| ACTIVITY |
In full and exactly, please return the records, but keep out the pictures.

| Dataset items |

++++++++

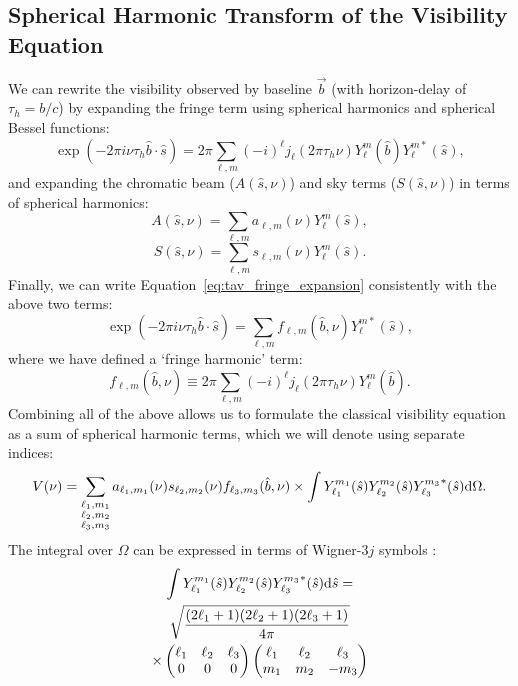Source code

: \subsection{Spherical Harmonic Transform of the Visibility Equation}

We can rewrite the visibility observed by baseline $\vec{b}$ (with horizon-delay of $\tau_h = b/c$) by expanding the fringe term using spherical harmonics and spherical Bessel functions:
\begin{equation}
\exp\left(-2\pi i \nu \tau_h \hat{b}\cdot\hat{s}\right) = 2\pi \sum_{\ell, m} (-i)^{\ell} j_{\ell}(2\pi\tau_h\nu) Y^m_{\ell}(\hat{b}) Y^{m*}_{\ell}(\hat{s}),
\label{eq:tav_fringe_expansion}
\end{equation}
and expanding the chromatic beam ($A(\hat{s},\nu)$) and sky terms ($S(\hat{s},\nu)$) in terms of spherical harmonics:
\begin{equation}
A(\hat{s},\nu) = \sum_{\ell, m} a_{\ell, m}(\nu)Y^m_{\ell}(\hat{s}),
\end{equation} 
\begin{equation}
S(\hat{s},\nu) = \sum_{\ell, m} s_{\ell, m}(\nu)Y^m_{\ell}(\hat{s}).
\end{equation} 
Finally, we can write Equation~\ref{eq:tav_fringe_expansion} consistently with the above two terms:
\begin{equation}
\exp\left(-2\pi i \nu \tau_h \hat{b}\cdot\hat{s}\right) = \sum_{\ell, m} f_{\ell, m}(\hat{b},\nu) Y^{m*}_{\ell}(\hat{s}),
\end{equation}
where we have defined a `fringe harmonic' term:
\begin{equation}
f_{\ell, m}(\hat{b},\nu) \equiv 2\pi \sum_{\ell, m} (-i)^{\ell} j_{\ell}(2\pi\tau_h\nu) Y^m_{\ell}(\hat{b}).
\end{equation}
Combining all of the above allows us to formulate the classical visibility equation as a sum of spherical harmonic terms, which we will denote using separate indices:
\begin{equation}
V(\nu) = \sum_{\substack{\ell_1, m_1 \\ \ell_2, m_2 \\ \ell_3, m_3}} a_{\ell_1, m_1} (\nu) s_{\ell_2, m_2} (\nu) f_{\ell_3, m_3} (\hat{b}, \nu) \times \int Y_{\ell_1}^{m_1} (\hat{s}) Y_{\ell_2}^{m_2} (\hat{s}) {Y_{\ell_3}^{m_3}}^* (\hat{s}) {\rm d}\Omega.
\label{eq:vgeneral}
\end{equation}
The integral over $\Omega$ can be expressed in terms of  Wigner-$3j$ symbols \citep{Wigner.51}:
\begin{multline}
\int Y_{\ell_1}^{m_1} (\hat{s}) Y_{\ell_2}^{m_2} (\hat{s}) {Y_{\ell_3}^{m_3}}^* (\hat{s}) {\rm d}{\hat{s}} = \\
\sqrt{\frac{(2\ell_1 + 1)(2\ell_2 + 1)(2\ell_3 + 1)}{4\pi}} \\
\times \begin{pmatrix}
\ell_1 & \ell_2 & \ell_3 \\
0 & 0 & 0
\end{pmatrix}
\begin{pmatrix}
\ell_1 & \ell_2 & \ell_3 \\
m_1 & m_2 & -m_3
\end{pmatrix}
\end{multline}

++++++++

| COMPLETED EXERCISE |
Source code

: \subsection{Spherical Harmonic Transform of the Visibility Equation}

We can rewrite the visibility observed by baseline $\vec{b}$ (with horizon-delay of $\tau_h = b/c$) by expanding the fringe term using spherical harmonics and spherical Bessel functions:
\begin{equation}
\exp\left(-2\pi i \nu \tau_h \hat{b}\cdot\hat{s}\right) = 2\pi \sum_{\ell, m} (-i)^{\ell} j_{\ell}(2\pi\tau_h\nu) Y^m_{\ell}(\hat{b}) Y^{m*}_{\ell}(\hat{s}),
\label{eq:tav_fringe_expansion}
\end{equation}
and expanding the chromatic beam ($A(\hat{s},\nu)$) and sky terms ($S(\hat{s},\nu)$) in terms of spherical harmonics:
\begin{equation}
A(\hat{s},\nu) = \sum_{\ell, m} a_{\ell, m}(\nu)Y^m_{\ell}(\hat{s}),
\end{equation} 
\begin{equation}
S(\hat{s},\nu) = \sum_{\ell, m} s_{\ell, m}(\nu)Y^m_{\ell}(\hat{s}).
\end{equation} 
Finally, we can write Equation~\ref{eq:tav_fringe_expansion} consistently with the above two terms:
\begin{equation}
\exp\left(-2\pi i \nu \tau_h \hat{b}\cdot\hat{s}\right) = \sum_{\ell, m} f_{\ell, m}(\hat{b},\nu) Y^{m*}_{\ell}(\hat{s}),
\end{equation}
where we have defined a `fringe harmonic' term:
\begin{equation}
f_{\ell, m}(\hat{b},\nu) \equiv 2\pi \sum_{\ell, m} (-i)^{\ell} j_{\ell}(2\pi\tau_h\nu) Y^m_{\ell}(\hat{b}).
\end{equation}
Combining all of the above allows us to formulate the classical visibility equation as a sum of spherical harmonic terms, which we will denote using separate indices:
\begin{equation}
V(\nu) = \sum_{\substack{\ell_1, m_1 \\ \ell_2, m_2 \\ \ell_3, m_3}} a_{\ell_1, m_1} (\nu) s_{\ell_2, m_2} (\nu) f_{\ell_3, m_3} (\hat{b}, \nu) \times \int Y_{\ell_1}^{m_1} (\hat{s}) Y_{\ell_2}^{m_2} (\hat{s}) {Y_{\ell_3}^{m_3}}^* (\hat{s}) {\rm d}\Omega.
\label{eq:vgeneral}
\end{equation}
The integral over $\Omega$ can be expressed in terms of  Wigner-$3j$ symbols \citep{Wigner.51}:
\begin{multline}
\int Y_{\ell_1}^{m_1} (\hat{s}) Y_{\ell_2}^{m_2} (\hat{s}) {Y_{\ell_3}^{m_3}}^* (\hat{s}) {\rm d}{\hat{s}} = \\
\sqrt{\frac{(2\ell_1 + 1)(2\ell_2 + 1)(2\ell_3 + 1)}{4\pi}} \\
\times \begin{pmatrix}
\ell_1 & \ell_2 & \ell_3 \\
0 & 0 & 0
\end{pmatrix}
\begin{pmatrix}
\ell_1 & \ell_2 & \ell_3 \\
m_1 & m_2 & -m_3
\end{pmatrix}
\end{multline}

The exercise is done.